Using rollup as poor man's deduplication?


I am streaming events into Druid with Kafka ingestion. I want to use druid for its real-time query capabilities, so it’s important that the moment an event appears on Kafka, it should be ingested and become queryable from Druid as soon as possible. However I have the following peculiar event deduplication scenario:

There are two event streams, one from system A, and the other from system B. Events from system B enrich the events from system A, so I have a stream processing pipeline in place that matches B to A, and emits the enriched events as a wider tuple (event_id, system_a_cols…, system_b_cols…). System B events are always late.

Events A need to enter druid the moment they are available, so that they are ingested and are immediately queryable, before they are enriched with B. However when the B enrichment takes place and the updated event is also emitted, this also enters druid as an additional row. These two rows need to be merged into one, because they are the same event.

I could try to deduplicate at query time, by expressing the “count number of events” as a “count(distinct event_id)” instead of just a “count(*)”, but the count distinct is orders of magnitude slower, so this is a no go.

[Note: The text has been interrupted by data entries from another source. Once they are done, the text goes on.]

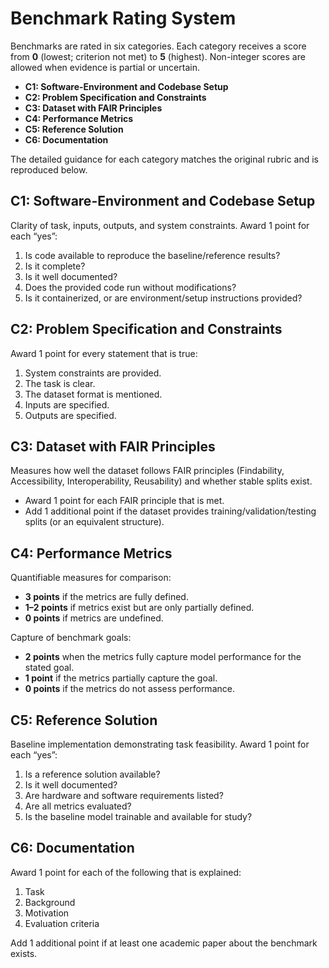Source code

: # Benchmark Rating System

Benchmarks are rated in six categories. Each category receives a score from **0** (lowest; criterion not met) to **5** (highest). Non-integer scores are allowed when evidence is partial or uncertain.

- **C1: Software-Environment and Codebase Setup**
- **C2: Problem Specification and Constraints**
- **C3: Dataset with FAIR Principles**
- **C4: Performance Metrics**
- **C5: Reference Solution**
- **C6: Documentation**

The detailed guidance for each category matches the original rubric and is reproduced below.

## C1: Software-Environment and Codebase Setup

Clarity of task, inputs, outputs, and system constraints. Award 1 point for each “yes”:

1. Is code available to reproduce the baseline/reference results?
2. Is it complete?
3. Is it well documented?
4. Does the provided code run without modifications?
5. Is it containerized, or are environment/setup instructions provided?

## C2: Problem Specification and Constraints

Award 1 point for every statement that is true:

1. System constraints are provided.
2. The task is clear.
3. The dataset format is mentioned.
4. Inputs are specified.
5. Outputs are specified.

## C3: Dataset with FAIR Principles

Measures how well the dataset follows FAIR principles (Findability, Accessibility, Interoperability, Reusability) and whether stable splits exist.

- Award 1 point for each FAIR principle that is met.
- Add 1 additional point if the dataset provides training/validation/testing splits (or an equivalent structure).

## C4: Performance Metrics

Quantifiable measures for comparison:

- **3 points** if the metrics are fully defined.
- **1–2 points** if metrics exist but are only partially defined.
- **0 points** if metrics are undefined.

Capture of benchmark goals:

- **2 points** when the metrics fully capture model performance for the stated goal.
- **1 point** if the metrics partially capture the goal.
- **0 points** if the metrics do not assess performance.

## C5: Reference Solution

Baseline implementation demonstrating task feasibility. Award 1 point for each “yes”:

1. Is a reference solution available?
2. Is it well documented?
3. Are hardware and software requirements listed?
4. Are all metrics evaluated?
5. Is the baseline model trainable and available for study?

## C6: Documentation

Award 1 point for each of the following that is explained:

1. Task
2. Background
3. Motivation
4. Evaluation criteria

Add 1 additional point if at least one academic paper about the benchmark exists.
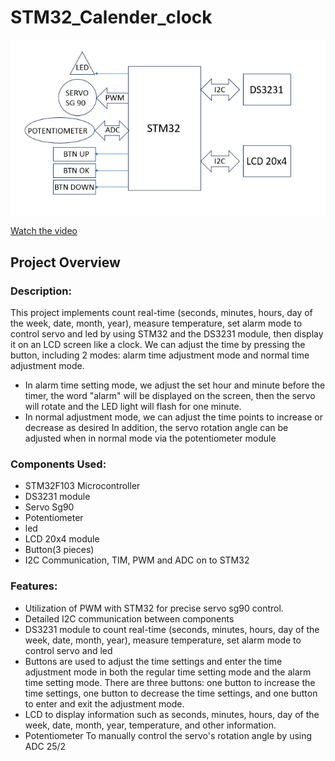 # STM32_Calender_clock

![image](https://github.com/langvt/STM32_Calender_clock/blob/main/block_diagram.jpg?raw=true)

[Watch the video](https://youtu.be/8Gw6CeKGfP0)

## Project Overview

### Description:
This project implements count real-time (seconds, minutes, hours, day of the week, date, month, year), measure temperature, set alarm mode to control servo and led by using STM32 and the DS3231 module, then display it on an LCD screen like a clock. 
We can adjust the time by pressing the button, including 2 modes: alarm time adjustment mode and normal time adjustment mode.
- In alarm time setting mode, we adjust the set hour and minute before the timer, the word "alarm" will be displayed on the screen, then the servo will rotate and the LED light will flash for one minute.
- In normal adjustment mode, we can adjust the time points to increase or decrease as desired
In addition, the servo rotation angle can be adjusted when in normal mode via the potentiometer module

### Components Used:
- STM32F103 Microcontroller
- DS3231 module
- Servo Sg90
- Potentiometer
- led
- LCD 20x4 module
- Button(3 pieces)
- I2C Communication, TIM, PWM and ADC on to STM32

### Features:
- Utilization of PWM with STM32 for precise servo sg90 control.
- Detailed I2C communication between components
- DS3231 module to count real-time (seconds, minutes, hours, day of the week, date, month, year), measure temperature, set alarm mode to control servo and led
- Buttons are used to adjust the time settings and enter the time adjustment mode in both the regular time setting mode and the alarm time setting mode. There are three buttons: one button to increase the time settings, one button to decrease the time settings, and one button to enter and exit the adjustment mode.
- LCD to display information such as seconds, minutes, hours, day of the week, date, month, year, temperature, and other information.
- Potentiometer To manually control the servo's rotation angle by using ADC
25/2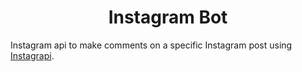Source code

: <p align="center">
  
</p>

<h1 align="center">Instagram Bot</h1>

Instagram api to make comments on a specific Instagram post using [Instagrapi](https://github.com/subzeroid/instagrapi).
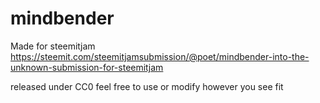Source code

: # mindbender
Made for steemitjam https://steemit.com/steemitjamsubmission/@poet/mindbender-into-the-unknown-submission-for-steemitjam

released under CC0
feel free to use or modify however you see fit
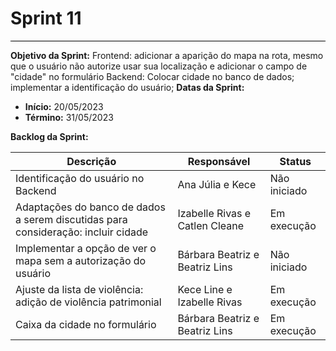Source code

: # **Sprint 11**
<hr style="border: 0; height: 1px; background-color: #000000;">

**Objetivo da Sprint:**
Frontend: adicionar a aparição do mapa na rota, mesmo que o usuário não autorize usar sua localização e adicionar o campo de "cidade" no formulário
Backend: Colocar cidade no banco de dados; implementar a identificação do usuário; 
**Datas da Sprint:**

- **Início:** 20/05/2023
- **Término:** 31/05/2023

**Backlog da Sprint:**

| Descrição | Responsável | Status |
|------------|-------------|-----------------------|
| Identificação do usuário no Backend | Ana Júlia e Kece| Não iniciado  |
| Adaptações do banco de dados a serem discutidas para consideração: incluir cidade | Izabelle Rivas e Catlen Cleane| Em execução  |
| Implementar a opção de ver o mapa sem a autorização do usuário | Bárbara Beatriz e Beatriz Lins| Não iniciado |
| Ajuste da lista de violência: adição de violência patrimonial| Kece Line e Izabelle Rivas | Em execução  |
| Caixa da cidade no formulário| Bárbara Beatriz e Beatriz Lins| Em execução  |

I am looking to avoid heavy processing and re-ingestion outside of druid, so I’m considering expressing this deduplication using the rollup feature. Deduplication can be seen as a special case of an aggregation (aggregates two rows into 1 in this case), aggregations is what rollup does, so in principle this should be possible to express through rollup. The rollup I’m looking for here is quite simply to do the following:

Turn these two:

(event_id, A_col_1, A_col2, NULL, NULL)
(event_id, A_col_1, A_col2, B_col1, B_col2)


into a single row:

(event_id, A_col_1, A_col2, B_col1, B_col2)


So I think my rollup needs to use the event_id and all system A columns as dimensions, and aggregate the B dimensions using a ‘firstNonNull’ function or such. From a quick look druid doesn’t support for this out of the box, but I could write a javascript aggregator that could do this. Also I don’t see any mention of rollup supporting aggregating strings.

I haven’t dove into Druid internals to understand the feasibility of this. Any input is welcome.